• **Task prompt**
Line by line, retype the material below exactly, from its first line up to and including the one holding "## Introduction".

• **Provided information**

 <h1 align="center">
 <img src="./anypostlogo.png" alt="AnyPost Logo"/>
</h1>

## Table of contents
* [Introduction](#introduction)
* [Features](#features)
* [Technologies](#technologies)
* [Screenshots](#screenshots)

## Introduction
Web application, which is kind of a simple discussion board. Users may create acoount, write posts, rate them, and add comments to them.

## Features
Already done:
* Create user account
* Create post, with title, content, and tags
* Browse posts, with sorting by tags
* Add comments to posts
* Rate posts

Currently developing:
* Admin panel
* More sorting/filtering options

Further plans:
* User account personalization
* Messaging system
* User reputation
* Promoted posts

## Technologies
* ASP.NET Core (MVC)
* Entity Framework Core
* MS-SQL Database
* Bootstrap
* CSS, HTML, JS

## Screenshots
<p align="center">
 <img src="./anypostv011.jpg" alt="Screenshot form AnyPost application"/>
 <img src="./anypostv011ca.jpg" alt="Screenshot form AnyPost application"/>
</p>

• **Solution for this problem**
 <h1 align="center">
 <img src="./anypostlogo.png" alt="AnyPost Logo"/>
</h1>

## Table of contents
* [Introduction](#introduction)
* [Features](#features)
* [Technologies](#technologies)
* [Screenshots](#screenshots)

## Introduction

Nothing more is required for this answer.